▶ **What you need to do**: The lines to print are the one containing "A fall unfolds" and every line after it through the end of the entries below. Print them exactly and nothing else.

▶ **Data for the task**:

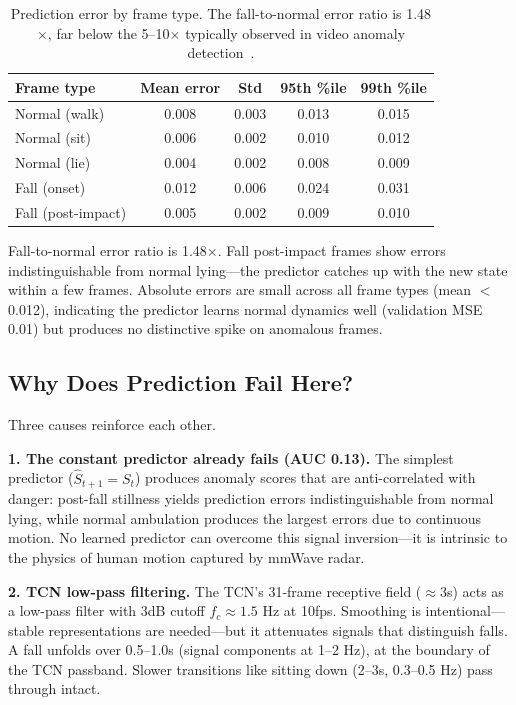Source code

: \documentclass[11pt,a4paper]{article}
\begin{document}
\begin{table}[H]
\centering
\caption{Prediction error by frame type. The fall-to-normal error ratio is 1.48$\times$, far below the 5--10$\times$ typically observed in video anomaly detection~\cite{liu2018future}.}
\label{tab:pred_error}
\begin{tabular}{lcccc}
\toprule
\textbf{Frame type} & \textbf{Mean error} & \textbf{Std} & \textbf{95th \%ile} & \textbf{99th \%ile} \\
\midrule
Normal (walk)        & 0.008 & 0.003 & 0.013 & 0.015 \\
Normal (sit)         & 0.006 & 0.002 & 0.010 & 0.012 \\
Normal (lie)         & 0.004 & 0.002 & 0.008 & 0.009 \\
Fall (onset)         & 0.012 & 0.006 & 0.024 & 0.031 \\
Fall (post-impact)   & 0.005 & 0.002 & 0.009 & 0.010 \\
\bottomrule
\end{tabular}
\end{table}

Fall-to-normal error ratio is 1.48$\times$.
Fall post-impact frames show errors indistinguishable from normal lying---the predictor catches up with the new state within a few frames.
Absolute errors are small across all frame types (mean $<$0.012), indicating the predictor learns normal dynamics well (validation MSE 0.01) but produces no distinctive spike on anomalous frames.

\subsection{Why Does Prediction Fail Here?}

Three causes reinforce each other.

\textbf{1. The constant predictor already fails (AUC 0.13).}
The simplest predictor ($\hat{S}_{t+1}=S_t$) produces anomaly scores that are anti-correlated with danger: post-fall stillness yields prediction errors indistinguishable from normal lying, while normal ambulation produces the largest errors due to continuous motion.
No learned predictor can overcome this signal inversion---it is intrinsic to the physics of human motion captured by mmWave radar.

\textbf{2. TCN low-pass filtering.}
The TCN's 31-frame receptive field ($\approx$3s) acts as a low-pass filter with 3dB cutoff $f_c \approx 1.5$ Hz at 10fps.
Smoothing is intentional---stable representations are needed---but it attenuates signals that distinguish falls.
A fall unfolds over 0.5--1.0s (signal components at 1--2 Hz), at the boundary of the TCN passband.
Slower transitions like sitting down (2--3s, 0.3--0.5 Hz) pass through intact.
\end{document}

▶ **Result of this exercise**:
A fall unfolds over 0.5--1.0s (signal components at 1--2 Hz), at the boundary of the TCN passband.
Slower transitions like sitting down (2--3s, 0.3--0.5 Hz) pass through intact.
\end{document}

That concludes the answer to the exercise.